Dean Blunt chronology
| Muggy Vol.1 (2018) | Soul on Fire (2018) | Desert Sessions (2018) |

= Soul on Fire (EP) =

2018 extended play by Dean Blunt

Soul on Fire (stylised in lowercase) is an EP (Note: While some sources refer to Soul on Fire as an album, most consider it an EP.) by British musician Dean Blunt, initially released via YouTube and WeTransfer on 19 September 2018. It was released on streaming platforms on 5 October 2018, and on vinyl on 31 May 2023, through Blunt's World Music label.

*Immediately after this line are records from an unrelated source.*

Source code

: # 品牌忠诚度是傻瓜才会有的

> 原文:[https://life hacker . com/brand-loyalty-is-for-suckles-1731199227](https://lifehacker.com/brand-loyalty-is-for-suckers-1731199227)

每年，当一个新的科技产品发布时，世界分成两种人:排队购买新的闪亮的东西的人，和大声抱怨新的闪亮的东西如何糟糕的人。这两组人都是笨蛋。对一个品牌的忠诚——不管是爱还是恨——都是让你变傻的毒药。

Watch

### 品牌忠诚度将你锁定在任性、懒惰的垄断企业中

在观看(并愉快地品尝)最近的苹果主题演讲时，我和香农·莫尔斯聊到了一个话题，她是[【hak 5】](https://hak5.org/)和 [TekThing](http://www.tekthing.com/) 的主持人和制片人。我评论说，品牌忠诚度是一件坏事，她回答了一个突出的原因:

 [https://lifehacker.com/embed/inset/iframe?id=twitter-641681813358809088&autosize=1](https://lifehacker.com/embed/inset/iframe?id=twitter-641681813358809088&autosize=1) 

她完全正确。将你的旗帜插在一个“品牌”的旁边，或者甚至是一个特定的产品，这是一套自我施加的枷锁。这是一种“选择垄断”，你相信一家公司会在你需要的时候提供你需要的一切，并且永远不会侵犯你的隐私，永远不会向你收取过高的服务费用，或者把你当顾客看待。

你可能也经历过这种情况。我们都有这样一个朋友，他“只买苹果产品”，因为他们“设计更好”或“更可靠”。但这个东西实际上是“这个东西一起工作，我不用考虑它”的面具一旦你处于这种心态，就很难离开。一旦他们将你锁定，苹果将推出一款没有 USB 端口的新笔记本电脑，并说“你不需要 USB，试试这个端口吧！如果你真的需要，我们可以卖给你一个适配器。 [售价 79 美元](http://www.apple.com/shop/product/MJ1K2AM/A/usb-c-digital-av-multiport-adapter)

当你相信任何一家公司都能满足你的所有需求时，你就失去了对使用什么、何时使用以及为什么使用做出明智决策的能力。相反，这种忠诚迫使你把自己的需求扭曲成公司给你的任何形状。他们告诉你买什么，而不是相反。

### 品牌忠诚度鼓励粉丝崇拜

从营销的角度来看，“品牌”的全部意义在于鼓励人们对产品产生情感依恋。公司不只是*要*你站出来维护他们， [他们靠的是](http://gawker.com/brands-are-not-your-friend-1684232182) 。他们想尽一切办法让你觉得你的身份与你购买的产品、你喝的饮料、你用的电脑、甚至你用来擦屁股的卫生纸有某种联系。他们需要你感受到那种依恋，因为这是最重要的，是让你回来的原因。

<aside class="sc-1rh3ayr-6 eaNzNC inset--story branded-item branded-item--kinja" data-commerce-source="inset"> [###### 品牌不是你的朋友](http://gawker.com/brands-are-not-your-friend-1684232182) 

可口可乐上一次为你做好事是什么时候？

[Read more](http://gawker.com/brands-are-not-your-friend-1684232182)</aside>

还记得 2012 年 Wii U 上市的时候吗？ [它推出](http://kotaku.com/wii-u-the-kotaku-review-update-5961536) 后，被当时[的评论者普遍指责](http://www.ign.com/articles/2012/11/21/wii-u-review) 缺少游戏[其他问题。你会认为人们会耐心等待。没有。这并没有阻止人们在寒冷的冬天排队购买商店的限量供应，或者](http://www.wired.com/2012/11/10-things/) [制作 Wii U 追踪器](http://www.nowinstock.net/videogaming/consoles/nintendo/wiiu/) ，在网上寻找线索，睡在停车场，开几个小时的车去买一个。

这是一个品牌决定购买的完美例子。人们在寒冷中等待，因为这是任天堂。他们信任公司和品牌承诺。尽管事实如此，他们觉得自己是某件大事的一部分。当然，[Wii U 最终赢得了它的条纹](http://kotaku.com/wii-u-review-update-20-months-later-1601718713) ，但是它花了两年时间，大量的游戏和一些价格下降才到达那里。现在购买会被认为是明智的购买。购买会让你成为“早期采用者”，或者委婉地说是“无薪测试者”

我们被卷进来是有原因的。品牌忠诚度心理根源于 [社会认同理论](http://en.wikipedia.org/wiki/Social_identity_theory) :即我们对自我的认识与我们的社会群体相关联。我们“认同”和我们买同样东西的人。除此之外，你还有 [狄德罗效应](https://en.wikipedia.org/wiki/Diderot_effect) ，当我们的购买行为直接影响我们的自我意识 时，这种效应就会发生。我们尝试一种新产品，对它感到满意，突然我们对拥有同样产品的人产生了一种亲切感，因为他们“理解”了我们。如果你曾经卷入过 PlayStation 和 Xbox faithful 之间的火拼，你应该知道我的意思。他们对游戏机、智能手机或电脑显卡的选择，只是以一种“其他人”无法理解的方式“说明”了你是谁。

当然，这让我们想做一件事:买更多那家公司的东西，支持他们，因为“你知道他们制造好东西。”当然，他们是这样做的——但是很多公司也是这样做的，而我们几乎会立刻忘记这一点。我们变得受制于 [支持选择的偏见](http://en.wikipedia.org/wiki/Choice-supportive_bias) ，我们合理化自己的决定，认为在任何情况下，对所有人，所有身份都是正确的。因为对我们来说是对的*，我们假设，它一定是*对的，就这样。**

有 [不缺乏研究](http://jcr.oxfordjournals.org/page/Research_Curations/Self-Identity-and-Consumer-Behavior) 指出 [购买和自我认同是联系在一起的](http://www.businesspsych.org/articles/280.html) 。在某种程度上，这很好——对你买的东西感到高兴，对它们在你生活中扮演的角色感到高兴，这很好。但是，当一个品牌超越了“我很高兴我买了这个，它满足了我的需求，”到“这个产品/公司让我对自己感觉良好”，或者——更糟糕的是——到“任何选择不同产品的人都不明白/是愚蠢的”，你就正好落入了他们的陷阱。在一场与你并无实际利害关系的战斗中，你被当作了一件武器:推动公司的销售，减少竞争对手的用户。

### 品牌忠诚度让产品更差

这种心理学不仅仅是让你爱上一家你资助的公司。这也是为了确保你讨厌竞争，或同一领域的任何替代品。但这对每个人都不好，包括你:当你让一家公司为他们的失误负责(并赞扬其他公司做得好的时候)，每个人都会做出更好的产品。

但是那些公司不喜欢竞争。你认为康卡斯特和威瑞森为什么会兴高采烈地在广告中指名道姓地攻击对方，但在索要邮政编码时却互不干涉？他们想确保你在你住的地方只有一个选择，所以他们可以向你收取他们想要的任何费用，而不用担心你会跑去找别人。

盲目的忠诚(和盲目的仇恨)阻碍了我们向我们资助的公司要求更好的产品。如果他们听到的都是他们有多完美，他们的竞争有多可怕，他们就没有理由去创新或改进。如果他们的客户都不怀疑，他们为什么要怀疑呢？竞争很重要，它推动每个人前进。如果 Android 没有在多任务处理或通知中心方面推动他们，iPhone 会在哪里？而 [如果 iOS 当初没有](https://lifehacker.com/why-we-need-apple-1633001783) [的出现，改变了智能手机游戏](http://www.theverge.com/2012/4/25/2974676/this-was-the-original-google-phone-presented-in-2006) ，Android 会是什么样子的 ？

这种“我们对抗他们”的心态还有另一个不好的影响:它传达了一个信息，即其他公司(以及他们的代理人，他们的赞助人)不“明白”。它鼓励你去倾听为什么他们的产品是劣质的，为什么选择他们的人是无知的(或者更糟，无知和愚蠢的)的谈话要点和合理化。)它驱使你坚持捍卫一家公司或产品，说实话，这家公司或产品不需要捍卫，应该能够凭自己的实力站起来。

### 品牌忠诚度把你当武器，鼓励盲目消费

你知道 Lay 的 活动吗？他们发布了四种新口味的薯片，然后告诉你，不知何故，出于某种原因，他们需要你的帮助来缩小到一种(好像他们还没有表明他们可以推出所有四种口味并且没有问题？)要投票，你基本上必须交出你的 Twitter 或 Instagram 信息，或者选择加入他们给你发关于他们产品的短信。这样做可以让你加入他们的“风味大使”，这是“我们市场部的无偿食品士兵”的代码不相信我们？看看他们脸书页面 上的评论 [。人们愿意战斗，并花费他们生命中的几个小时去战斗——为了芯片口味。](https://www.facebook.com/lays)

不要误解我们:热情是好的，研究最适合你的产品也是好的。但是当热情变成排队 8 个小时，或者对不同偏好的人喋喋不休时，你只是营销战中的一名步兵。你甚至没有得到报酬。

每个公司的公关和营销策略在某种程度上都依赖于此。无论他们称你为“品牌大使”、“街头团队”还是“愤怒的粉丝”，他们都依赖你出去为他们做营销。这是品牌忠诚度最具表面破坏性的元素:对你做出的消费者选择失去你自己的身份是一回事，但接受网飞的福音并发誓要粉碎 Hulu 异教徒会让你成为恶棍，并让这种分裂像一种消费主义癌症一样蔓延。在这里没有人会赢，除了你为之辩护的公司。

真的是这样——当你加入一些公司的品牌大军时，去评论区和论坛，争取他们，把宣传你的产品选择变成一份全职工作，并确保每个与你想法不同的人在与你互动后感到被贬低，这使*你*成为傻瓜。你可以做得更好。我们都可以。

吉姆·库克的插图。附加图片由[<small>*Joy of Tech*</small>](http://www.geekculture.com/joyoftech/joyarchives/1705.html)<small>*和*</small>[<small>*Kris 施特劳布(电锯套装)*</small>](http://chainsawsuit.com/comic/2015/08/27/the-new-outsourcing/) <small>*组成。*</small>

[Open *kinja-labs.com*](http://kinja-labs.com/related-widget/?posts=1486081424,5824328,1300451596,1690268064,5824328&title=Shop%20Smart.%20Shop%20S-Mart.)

The EP followed World Music's Muggy Vol.1 compilation album, which was released a month prior. Soul on Fire features guest appearances by ASAP Rocky, POiSON ANNA, and TYSON. It also has uncredited appearances by Jockstrap and Mica Levi.

==Critical reception==
Andy Beta of Pitchfork gave Soul on Fire a rating of 5.3 out of 10, describing it as "fragmented and unpolished" and as being on the underwhelming side of Blunt's discography.

==Track listing==
Track order, timings, and titles sourced from Spotify.

| No. | Title | Length |
|---|---|---|
| 1. | "CHANCER" (featuring ASAP Rocky) | 1:27 |
| 2. | "ORANGE SODA" | 1:23 |
| 3. | "NBA" | 0:56 |
| 4. | "CRUSHED" | 1:11 |
| 5. | "PETTY WAP" | 1:18 |
| 6. | "WHITE GRRRL WASTED" | 1:47 |
| 7. | "A/X" (featuring TYSON) | 3:01 |
| 8. | "CIAO 2001" | 1:05 |
| 9. | "BEEFA" (featuring POiSON ANNA) | 3:01 |
| 10. | "SOMALIA PARK" | 1:11 |
| Total length: |  | 16:24 |

===Notes===
- "SOMALIA PARK" was not included on the EP until its release on streaming platforms.